### Exercise aim
Would you set down every entry shown below, precisely as written?

[Collected data]
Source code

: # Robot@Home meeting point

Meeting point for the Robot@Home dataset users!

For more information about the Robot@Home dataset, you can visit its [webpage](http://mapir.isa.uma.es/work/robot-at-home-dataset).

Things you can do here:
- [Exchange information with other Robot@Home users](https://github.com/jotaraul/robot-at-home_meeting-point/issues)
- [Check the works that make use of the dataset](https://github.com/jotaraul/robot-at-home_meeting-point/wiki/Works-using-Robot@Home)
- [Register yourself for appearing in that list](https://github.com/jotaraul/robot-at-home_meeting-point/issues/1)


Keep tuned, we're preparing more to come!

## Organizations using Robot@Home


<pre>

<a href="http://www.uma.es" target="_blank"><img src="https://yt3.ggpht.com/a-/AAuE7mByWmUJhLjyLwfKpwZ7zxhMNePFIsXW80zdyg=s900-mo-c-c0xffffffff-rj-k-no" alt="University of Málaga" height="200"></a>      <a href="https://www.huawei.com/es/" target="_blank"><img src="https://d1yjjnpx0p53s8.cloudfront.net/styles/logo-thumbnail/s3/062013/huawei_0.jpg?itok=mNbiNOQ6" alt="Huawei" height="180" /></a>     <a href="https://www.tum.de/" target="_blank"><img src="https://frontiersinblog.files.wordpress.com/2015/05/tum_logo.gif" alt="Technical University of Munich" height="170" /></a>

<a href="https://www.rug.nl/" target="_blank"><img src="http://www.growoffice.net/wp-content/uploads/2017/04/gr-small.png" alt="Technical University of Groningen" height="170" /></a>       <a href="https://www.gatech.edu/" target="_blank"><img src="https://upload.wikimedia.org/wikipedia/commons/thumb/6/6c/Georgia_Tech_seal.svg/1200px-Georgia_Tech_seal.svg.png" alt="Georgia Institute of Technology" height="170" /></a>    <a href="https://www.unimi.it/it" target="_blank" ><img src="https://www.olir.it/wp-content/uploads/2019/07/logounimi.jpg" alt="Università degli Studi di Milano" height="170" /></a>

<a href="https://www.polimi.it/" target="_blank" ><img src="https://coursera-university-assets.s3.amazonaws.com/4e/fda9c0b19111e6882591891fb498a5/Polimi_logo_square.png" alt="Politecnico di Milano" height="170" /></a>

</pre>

### Result of this task
Source code

: # Robot@Home meeting point

Meeting point for the Robot@Home dataset users!

For more information about the Robot@Home dataset, you can visit its [webpage](http://mapir.isa.uma.es/work/robot-at-home-dataset).

Things you can do here:
- [Exchange information with other Robot@Home users](https://github.com/jotaraul/robot-at-home_meeting-point/issues)
- [Check the works that make use of the dataset](https://github.com/jotaraul/robot-at-home_meeting-point/wiki/Works-using-Robot@Home)
- [Register yourself for appearing in that list](https://github.com/jotaraul/robot-at-home_meeting-point/issues/1)


Keep tuned, we're preparing more to come!

## Organizations using Robot@Home


<pre>

<a href="http://www.uma.es" target="_blank"><img src="https://yt3.ggpht.com/a-/AAuE7mByWmUJhLjyLwfKpwZ7zxhMNePFIsXW80zdyg=s900-mo-c-c0xffffffff-rj-k-no" alt="University of Málaga" height="200"></a>      <a href="https://www.huawei.com/es/" target="_blank"><img src="https://d1yjjnpx0p53s8.cloudfront.net/styles/logo-thumbnail/s3/062013/huawei_0.jpg?itok=mNbiNOQ6" alt="Huawei" height="180" /></a>     <a href="https://www.tum.de/" target="_blank"><img src="https://frontiersinblog.files.wordpress.com/2015/05/tum_logo.gif" alt="Technical University of Munich" height="170" /></a>

<a href="https://www.rug.nl/" target="_blank"><img src="http://www.growoffice.net/wp-content/uploads/2017/04/gr-small.png" alt="Technical University of Groningen" height="170" /></a>       <a href="https://www.gatech.edu/" target="_blank"><img src="https://upload.wikimedia.org/wikipedia/commons/thumb/6/6c/Georgia_Tech_seal.svg/1200px-Georgia_Tech_seal.svg.png" alt="Georgia Institute of Technology" height="170" /></a>    <a href="https://www.unimi.it/it" target="_blank" ><img src="https://www.olir.it/wp-content/uploads/2019/07/logounimi.jpg" alt="Università degli Studi di Milano" height="170" /></a>

<a href="https://www.polimi.it/" target="_blank" ><img src="https://coursera-university-assets.s3.amazonaws.com/4e/fda9c0b19111e6882591891fb498a5/Polimi_logo_square.png" alt="Politecnico di Milano" height="170" /></a>

</pre>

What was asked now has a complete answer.